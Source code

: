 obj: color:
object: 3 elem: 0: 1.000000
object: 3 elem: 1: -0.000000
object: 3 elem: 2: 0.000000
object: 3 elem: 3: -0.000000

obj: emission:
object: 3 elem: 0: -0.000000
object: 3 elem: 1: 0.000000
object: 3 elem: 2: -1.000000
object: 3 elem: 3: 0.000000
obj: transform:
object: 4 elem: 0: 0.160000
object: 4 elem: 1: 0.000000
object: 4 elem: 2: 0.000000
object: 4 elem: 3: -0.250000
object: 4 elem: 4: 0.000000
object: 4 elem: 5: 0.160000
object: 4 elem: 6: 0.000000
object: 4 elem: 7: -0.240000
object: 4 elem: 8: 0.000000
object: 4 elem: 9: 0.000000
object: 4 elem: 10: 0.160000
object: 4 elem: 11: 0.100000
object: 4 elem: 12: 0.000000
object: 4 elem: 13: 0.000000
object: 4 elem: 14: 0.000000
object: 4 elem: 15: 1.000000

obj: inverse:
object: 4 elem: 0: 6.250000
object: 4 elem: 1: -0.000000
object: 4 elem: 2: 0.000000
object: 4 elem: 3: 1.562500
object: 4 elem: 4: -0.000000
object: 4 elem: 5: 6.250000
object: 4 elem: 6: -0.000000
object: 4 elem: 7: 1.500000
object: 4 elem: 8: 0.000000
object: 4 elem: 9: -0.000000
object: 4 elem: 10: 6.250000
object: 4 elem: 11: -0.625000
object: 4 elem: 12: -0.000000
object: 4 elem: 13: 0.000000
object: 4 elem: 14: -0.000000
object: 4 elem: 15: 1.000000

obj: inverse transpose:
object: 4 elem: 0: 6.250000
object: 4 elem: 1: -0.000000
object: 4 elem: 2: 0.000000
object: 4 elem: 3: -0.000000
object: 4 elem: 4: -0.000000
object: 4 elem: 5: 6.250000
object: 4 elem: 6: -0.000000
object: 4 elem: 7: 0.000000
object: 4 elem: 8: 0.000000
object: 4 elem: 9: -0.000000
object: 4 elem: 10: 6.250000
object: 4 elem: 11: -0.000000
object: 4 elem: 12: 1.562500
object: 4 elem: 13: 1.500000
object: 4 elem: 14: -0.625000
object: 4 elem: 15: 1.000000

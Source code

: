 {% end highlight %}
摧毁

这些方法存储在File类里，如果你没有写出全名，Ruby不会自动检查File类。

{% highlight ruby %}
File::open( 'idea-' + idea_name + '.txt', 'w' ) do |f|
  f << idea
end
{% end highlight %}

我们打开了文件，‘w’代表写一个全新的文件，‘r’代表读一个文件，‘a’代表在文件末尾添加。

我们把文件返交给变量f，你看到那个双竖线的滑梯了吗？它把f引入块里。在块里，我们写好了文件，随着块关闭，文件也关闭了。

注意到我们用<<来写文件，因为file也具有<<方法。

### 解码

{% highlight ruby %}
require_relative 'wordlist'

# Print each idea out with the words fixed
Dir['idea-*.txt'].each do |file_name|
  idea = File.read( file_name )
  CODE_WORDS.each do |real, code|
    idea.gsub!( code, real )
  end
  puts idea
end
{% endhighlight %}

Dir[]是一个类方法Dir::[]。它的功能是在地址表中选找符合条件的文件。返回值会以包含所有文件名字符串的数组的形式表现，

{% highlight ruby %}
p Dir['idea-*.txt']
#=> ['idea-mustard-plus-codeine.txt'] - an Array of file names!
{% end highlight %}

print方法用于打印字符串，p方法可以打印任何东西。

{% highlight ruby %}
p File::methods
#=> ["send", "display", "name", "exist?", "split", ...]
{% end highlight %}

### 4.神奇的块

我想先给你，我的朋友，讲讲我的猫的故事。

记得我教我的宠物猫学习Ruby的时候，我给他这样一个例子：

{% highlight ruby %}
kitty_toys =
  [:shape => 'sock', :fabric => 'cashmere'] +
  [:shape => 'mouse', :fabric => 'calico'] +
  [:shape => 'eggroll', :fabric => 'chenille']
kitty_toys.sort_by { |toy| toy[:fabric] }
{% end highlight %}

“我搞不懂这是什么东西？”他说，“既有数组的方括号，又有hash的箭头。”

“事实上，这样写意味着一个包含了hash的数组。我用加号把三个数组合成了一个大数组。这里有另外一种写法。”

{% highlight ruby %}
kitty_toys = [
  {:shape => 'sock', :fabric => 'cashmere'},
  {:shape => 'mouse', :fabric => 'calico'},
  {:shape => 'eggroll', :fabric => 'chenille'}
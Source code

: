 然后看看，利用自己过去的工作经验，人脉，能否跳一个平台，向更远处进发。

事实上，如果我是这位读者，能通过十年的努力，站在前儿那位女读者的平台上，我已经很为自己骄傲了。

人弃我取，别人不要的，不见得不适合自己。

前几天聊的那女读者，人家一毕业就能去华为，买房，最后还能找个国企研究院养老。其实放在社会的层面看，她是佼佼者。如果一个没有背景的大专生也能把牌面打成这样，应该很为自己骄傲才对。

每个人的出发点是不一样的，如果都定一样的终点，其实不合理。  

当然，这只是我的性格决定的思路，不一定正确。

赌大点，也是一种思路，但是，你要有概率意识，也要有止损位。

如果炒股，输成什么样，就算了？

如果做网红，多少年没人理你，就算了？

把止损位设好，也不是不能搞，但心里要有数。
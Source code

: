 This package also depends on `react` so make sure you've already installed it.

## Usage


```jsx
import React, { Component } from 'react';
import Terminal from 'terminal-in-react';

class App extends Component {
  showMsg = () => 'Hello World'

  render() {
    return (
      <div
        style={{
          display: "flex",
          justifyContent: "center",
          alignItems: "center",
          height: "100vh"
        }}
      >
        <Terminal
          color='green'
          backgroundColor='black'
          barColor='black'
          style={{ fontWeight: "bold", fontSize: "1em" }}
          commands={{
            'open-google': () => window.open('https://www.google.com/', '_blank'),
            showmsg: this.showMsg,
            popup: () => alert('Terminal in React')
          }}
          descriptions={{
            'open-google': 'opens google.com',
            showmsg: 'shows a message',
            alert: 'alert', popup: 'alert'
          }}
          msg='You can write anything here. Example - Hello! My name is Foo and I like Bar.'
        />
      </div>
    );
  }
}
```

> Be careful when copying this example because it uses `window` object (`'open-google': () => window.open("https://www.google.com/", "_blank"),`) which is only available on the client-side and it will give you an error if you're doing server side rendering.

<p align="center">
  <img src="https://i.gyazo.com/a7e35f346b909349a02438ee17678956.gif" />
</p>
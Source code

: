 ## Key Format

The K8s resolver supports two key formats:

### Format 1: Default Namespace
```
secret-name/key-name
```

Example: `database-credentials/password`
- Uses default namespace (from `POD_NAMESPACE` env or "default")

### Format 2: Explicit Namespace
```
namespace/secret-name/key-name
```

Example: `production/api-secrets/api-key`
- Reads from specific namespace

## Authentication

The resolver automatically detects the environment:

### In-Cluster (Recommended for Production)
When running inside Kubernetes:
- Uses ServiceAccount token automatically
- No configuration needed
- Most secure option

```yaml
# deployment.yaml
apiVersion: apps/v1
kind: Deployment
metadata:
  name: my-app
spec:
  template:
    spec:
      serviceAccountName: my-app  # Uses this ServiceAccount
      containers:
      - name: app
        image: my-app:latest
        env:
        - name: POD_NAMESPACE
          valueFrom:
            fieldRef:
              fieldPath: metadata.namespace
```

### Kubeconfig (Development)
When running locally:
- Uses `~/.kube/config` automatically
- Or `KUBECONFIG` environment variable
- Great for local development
.....
» **Problem**
Find the lines above that contain the word "environment" and copy each one.

» **Response to the task**
The resolver automatically detects the environment:
- Or `KUBECONFIG` environment variable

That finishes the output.